Amerykańskie siły zbrojne przygotowują się do ataku na 55. Brygadę Talibów – pisze dziś „The Washington Post”. Niektórzy utrzymują, że rozbicie tej międzynarodowej formacji złożonej głównie z Arabów stanowi klucz do odebrania Talibanowi władzy w kraju i poważny krok na drodze do rozbicia sił Al Qaedy. Brygada uważana jest za podporę interesów bin Ladena, źródło rozsyłanych po świecie terrorystów.
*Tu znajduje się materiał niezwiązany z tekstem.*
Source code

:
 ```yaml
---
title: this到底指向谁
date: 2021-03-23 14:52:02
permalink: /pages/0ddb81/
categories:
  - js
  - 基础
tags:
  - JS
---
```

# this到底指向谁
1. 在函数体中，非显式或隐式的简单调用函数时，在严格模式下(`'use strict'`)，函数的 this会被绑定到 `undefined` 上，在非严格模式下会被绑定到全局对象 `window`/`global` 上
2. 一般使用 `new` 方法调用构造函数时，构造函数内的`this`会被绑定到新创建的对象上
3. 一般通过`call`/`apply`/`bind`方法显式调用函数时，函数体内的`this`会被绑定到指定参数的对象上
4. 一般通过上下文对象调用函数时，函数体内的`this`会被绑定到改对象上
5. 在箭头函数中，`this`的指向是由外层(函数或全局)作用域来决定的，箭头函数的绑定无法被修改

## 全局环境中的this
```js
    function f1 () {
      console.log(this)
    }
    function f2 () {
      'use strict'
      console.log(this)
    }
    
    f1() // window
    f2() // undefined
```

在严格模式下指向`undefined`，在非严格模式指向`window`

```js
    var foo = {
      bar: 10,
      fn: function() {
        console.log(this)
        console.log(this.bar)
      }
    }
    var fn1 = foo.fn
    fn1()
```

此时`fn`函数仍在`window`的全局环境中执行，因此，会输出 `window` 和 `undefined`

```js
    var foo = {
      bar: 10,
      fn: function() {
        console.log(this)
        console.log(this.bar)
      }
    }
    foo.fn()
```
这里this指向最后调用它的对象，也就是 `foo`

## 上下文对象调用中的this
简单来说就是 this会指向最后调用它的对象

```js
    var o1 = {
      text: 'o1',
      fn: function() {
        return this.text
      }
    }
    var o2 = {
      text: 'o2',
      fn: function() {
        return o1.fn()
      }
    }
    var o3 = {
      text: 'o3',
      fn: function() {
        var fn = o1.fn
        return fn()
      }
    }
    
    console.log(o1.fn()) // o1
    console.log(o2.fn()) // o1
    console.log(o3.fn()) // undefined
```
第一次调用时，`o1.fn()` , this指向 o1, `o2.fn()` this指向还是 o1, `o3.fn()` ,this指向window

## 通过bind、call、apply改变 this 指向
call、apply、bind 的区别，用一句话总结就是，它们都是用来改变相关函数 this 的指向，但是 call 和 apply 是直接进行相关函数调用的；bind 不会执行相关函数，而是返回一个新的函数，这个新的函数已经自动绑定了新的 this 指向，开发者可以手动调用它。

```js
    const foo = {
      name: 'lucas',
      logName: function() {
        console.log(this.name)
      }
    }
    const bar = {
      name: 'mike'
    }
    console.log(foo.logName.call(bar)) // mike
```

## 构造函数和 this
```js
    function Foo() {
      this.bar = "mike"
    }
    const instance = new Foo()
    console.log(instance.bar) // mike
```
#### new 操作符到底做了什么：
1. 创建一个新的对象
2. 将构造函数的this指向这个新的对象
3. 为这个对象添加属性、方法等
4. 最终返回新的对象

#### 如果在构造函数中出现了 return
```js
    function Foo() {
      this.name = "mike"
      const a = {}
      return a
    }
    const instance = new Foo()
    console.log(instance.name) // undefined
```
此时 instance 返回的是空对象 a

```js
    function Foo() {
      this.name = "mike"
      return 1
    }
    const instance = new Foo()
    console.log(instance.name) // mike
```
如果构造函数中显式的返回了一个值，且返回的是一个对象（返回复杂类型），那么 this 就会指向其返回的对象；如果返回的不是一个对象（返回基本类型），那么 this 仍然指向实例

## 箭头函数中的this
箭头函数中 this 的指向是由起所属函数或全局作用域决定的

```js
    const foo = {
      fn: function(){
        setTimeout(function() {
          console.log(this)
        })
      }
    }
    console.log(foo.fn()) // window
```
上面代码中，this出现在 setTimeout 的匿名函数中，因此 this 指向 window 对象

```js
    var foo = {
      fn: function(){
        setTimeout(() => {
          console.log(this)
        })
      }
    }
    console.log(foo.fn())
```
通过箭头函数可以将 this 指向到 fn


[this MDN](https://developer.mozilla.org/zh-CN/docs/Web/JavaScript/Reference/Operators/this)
To ma być efektowne uderzenie przed rozpoczynającym się za 5 tygodni świętym miesiącem islamu Ramadanem i nieuniknionym osłabieniem działań wojennych na czas zimy. Pentagon chce wywierać na siły bin Ladena i Talibów nieustanny nacisk, chce je zmusić do błędów. Dlatego ataki z powietrza będą wspierać uderzenia sił specjalnych w różnych miejscach kraju. Jak twierdzi były wysoki oficer CIA, na którego powołuje się gazeta mało prawdopodobne by siły specjalne miały za zadanie łapanie terrorystów z listy 22 najbardziej poszukiwanych. Rozkaz będzie raczej brzmiał: „Zabić”.